Tokyo has refused to sign a treaty, or provide substantial aid to Russia, unless the windswept islands just 15 km (9 miles) off the northernmost main island of Hokkaido are returned.
"I am nearly 80 years old, and I am growing so tired of waiting to go home," Toshio Koizumi, a former resident of Shikotan island, said at an emotional rally in Tokyo.
Participants in the annual event said this year offered a chance to take dialogue to a new level because it was on February 7 1855 that Japan and Russia signed their first trade treaty.
"This year marks 150 years of friendship between Japan and Russia, and I would like to make it the year in which we lay foundations for rapid progress towards a peace treaty," Foreign Minister Nobutaka Machimura told the gathering of hundreds of former islanders, officials and supporters.
With both sides refusing to budge from long-held positions, however, analysts said significant progress was unlikely soon.
Russia has said it would be willing, as a compromise, to return two islands of what it calls the Southern Kuriles chain and Japan refers to as the Northern Territories.
"The big problem is that Russia doesn't really want to return any of the islands, while Japan will only accept the return of all four," said Tetsuya Ozeki, a diplomatic commentator.
"But they need to solve this issue so they can better deal with topics such as North Korea," he added. "Also, Japan needs close ties with Russia to counter China's growing influence."
Japan is also engaged in a long-running row with China over a group of southern islands claimed by both nations.
Russia declared war on Japan on August 8, 1945, and invaded the northern islands soon after, forcing 17,000 Japanese to flee.
Most people in the islands - Shikotan, Kunashiri, Etorofu and the Habomai group of islets - depend on fishing for their livelihood and Japan, a major fish consumer, would gain rich fishing grounds if the islands were returned. The territories are also close to oil and gas production regions of Russia.
SOURING RELATIONS: But many analysts say the islands, 1,000 km (600 miles) north of Tokyo, are of limited strategic and economic value while Japan would face hefty infrastructure costs if they were returned.
"It's not a question of value," said Hiroyuki Kazuka, whose father was a resident of Kunashiri.
"Those islands were taken from us unfairly, without warning." Both nations have tried to put business and economics above diplomacy. In a major advance late last year, Russia agreed to build an oil pipeline across Siberia to the Pacific, enabling exports to Japan, rather than a pipeline to China alone.
But tensions are never far from the surface. Relations soured last August after Prime Minister Junichiro Koizumi inspected the islands from a coastguard vessel.
Alexander Losyukov, Russia's ambassador to Japan, was quoted by a Russian newspaper last month as saying that Japan wanted to blackmail Moscow into a deal by holding up economic treaties.
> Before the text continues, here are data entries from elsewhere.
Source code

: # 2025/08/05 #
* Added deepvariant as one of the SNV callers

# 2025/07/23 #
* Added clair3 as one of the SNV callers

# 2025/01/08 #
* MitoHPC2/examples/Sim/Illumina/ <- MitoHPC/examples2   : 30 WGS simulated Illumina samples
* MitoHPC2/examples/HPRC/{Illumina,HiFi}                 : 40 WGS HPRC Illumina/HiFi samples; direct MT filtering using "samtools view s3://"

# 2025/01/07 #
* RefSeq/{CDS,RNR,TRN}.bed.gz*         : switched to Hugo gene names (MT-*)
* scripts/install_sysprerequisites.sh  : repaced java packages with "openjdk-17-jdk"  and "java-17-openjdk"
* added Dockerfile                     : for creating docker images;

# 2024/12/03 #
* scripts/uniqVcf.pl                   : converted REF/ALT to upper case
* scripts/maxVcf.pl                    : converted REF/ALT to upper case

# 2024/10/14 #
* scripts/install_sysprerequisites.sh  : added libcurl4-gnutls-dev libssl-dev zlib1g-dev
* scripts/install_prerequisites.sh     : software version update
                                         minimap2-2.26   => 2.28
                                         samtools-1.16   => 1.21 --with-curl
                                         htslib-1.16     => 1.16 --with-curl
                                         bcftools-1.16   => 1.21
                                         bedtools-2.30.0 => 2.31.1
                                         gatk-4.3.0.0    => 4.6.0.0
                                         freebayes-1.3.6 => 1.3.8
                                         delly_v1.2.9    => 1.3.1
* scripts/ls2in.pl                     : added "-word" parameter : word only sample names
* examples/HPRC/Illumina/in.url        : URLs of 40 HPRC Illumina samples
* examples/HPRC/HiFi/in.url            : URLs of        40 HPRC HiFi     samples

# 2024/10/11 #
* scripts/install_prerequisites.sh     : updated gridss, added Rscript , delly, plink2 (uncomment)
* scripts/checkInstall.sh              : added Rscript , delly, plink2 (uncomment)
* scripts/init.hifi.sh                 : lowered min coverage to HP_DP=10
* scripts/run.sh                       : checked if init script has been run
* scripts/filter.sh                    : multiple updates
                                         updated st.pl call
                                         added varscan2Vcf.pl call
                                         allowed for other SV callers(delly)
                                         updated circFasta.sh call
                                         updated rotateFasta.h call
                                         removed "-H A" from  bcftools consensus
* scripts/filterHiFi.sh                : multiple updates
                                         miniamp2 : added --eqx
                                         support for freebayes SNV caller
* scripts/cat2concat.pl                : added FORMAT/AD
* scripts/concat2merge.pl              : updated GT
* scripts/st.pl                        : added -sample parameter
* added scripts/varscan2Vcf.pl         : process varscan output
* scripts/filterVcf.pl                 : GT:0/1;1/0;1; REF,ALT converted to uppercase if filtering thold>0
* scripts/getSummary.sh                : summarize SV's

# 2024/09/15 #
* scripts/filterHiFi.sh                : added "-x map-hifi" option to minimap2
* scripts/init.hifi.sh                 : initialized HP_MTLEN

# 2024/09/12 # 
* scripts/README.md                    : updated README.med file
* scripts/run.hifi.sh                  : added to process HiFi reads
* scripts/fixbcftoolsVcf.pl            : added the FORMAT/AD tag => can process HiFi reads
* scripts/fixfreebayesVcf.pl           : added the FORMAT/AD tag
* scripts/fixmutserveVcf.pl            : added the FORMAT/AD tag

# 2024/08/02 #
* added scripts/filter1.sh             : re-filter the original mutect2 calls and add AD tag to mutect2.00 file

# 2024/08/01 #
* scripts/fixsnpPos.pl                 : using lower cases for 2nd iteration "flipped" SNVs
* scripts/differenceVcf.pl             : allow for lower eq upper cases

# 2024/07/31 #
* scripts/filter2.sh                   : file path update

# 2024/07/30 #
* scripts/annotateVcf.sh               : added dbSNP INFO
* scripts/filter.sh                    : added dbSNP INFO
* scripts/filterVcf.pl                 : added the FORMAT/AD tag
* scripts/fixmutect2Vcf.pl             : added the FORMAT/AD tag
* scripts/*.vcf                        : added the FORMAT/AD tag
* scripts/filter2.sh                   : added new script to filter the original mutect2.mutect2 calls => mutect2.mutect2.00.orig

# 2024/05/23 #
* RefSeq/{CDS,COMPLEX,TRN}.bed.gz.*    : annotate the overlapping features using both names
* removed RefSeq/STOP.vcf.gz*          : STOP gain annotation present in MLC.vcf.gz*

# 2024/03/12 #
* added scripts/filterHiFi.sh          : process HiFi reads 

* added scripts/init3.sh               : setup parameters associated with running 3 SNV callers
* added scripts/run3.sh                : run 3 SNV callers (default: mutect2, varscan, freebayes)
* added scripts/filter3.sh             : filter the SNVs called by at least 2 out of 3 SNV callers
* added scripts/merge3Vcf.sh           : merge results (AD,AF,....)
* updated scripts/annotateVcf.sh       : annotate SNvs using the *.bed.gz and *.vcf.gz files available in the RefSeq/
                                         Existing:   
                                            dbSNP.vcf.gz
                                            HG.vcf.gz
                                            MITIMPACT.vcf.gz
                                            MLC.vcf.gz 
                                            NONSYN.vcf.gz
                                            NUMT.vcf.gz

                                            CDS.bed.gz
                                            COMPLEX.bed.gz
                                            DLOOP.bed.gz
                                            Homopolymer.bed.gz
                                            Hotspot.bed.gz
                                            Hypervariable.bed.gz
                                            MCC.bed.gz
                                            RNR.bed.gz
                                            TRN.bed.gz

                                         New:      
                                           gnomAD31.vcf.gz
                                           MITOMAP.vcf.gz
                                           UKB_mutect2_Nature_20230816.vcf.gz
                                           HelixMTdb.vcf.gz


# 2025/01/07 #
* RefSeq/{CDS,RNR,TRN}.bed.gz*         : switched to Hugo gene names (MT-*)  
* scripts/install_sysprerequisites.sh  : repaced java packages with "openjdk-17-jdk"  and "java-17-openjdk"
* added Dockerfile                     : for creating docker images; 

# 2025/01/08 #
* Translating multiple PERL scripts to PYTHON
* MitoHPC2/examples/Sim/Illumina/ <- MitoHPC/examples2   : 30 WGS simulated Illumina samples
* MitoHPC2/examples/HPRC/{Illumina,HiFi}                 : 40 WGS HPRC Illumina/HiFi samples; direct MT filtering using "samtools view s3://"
Both nations would gain if a peace treaty were signed.
Russia has vast resources and a booming oil industry but needs a market as well as funds to develop its Far East regions.
Japan imports virtually all its oil and is eager to develop energy sources outside of the Middle East.
For Koizumi, there is a more personal goal: the prime minister who reached a solution would go down in history.
"It's all a question of glory," said Tadae Takubo, a professor at Kyorin University near Tokyo.
"He's not as popular as he once was. The two best ways to make himself famous are to solve the problems with North Korea or to get the islands back."
Koizumi was due to attend the rally on Monday but cancelled due to a cold.